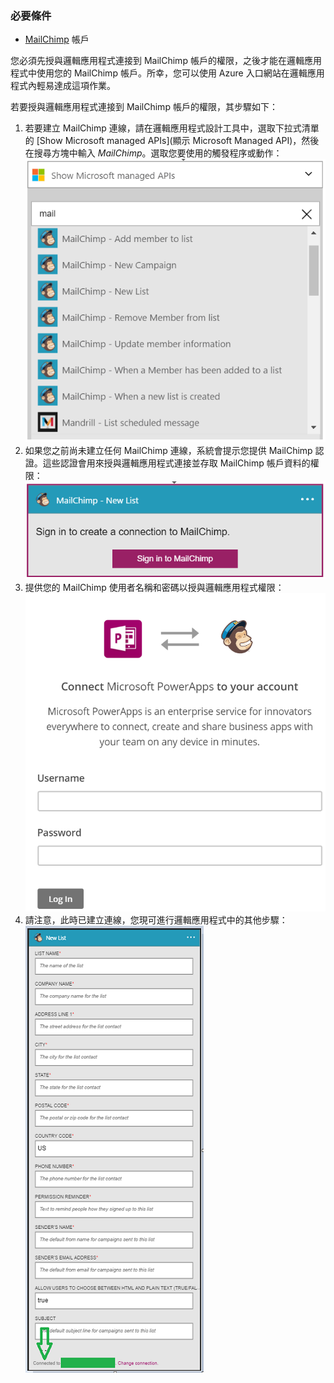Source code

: ### 必要條件
* [MailChimp](https://www.MailChimp.com/) 帳戶 

您必須先授與邏輯應用程式連接到 MailChimp 帳戶的權限，之後才能在邏輯應用程式中使用您的 MailChimp 帳戶。所幸，您可以使用 Azure 入口網站在邏輯應用程式內輕易達成這項作業。

若要授與邏輯應用程式連接到 MailChimp 帳戶的權限，其步驟如下：

1. 若要建立 MailChimp 連線，請在邏輯應用程式設計工具中，選取下拉式清單的 [Show Microsoft managed APIs]\(顯示 Microsoft Managed API)，然後在搜尋方塊中輸入 *MailChimp*。選取您要使用的觸發程序或動作：![MailChimp 步驟 1](./media/connectors-create-api-mailchimp/mailchimp-1.png)
2. 如果您之前尚未建立任何 MailChimp 連線，系統會提示您提供 MailChimp 認證。這些認證會用來授與邏輯應用程式連接並存取 MailChimp 帳戶資料的權限：![MailChimp 步驟 2](./media/connectors-create-api-mailchimp/mailchimp-2.png)
3. 提供您的 MailChimp 使用者名稱和密碼以授與邏輯應用程式權限：![MailChimp 步驟 3](./media/connectors-create-api-mailchimp/mailchimp-3.png)   
4. 請注意，此時已建立連線，您現可進行邏輯應用程式中的其他步驟：![MailChimp 步驟 4](./media/connectors-create-api-mailchimp/mailchimp-4.png)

# GOAL OF THE EXERCISE
The answer should consist only of the lines from the one containing "2. 如果您之前尚未建立任何 MailChimp" through the last line of the data, given again exactly.

# RESULT
2. 如果您之前尚未建立任何 MailChimp 連線，系統會提示您提供 MailChimp 認證。這些認證會用來授與邏輯應用程式連接並存取 MailChimp 帳戶資料的權限：![MailChimp 步驟 2](./media/connectors-create-api-mailchimp/mailchimp-2.png)
3. 提供您的 MailChimp 使用者名稱和密碼以授與邏輯應用程式權限：![MailChimp 步驟 3](./media/connectors-create-api-mailchimp/mailchimp-3.png)   
4. 請注意，此時已建立連線，您現可進行邏輯應用程式中的其他步驟：![MailChimp 步驟 4](./media/connectors-create-api-mailchimp/mailchimp-4.png)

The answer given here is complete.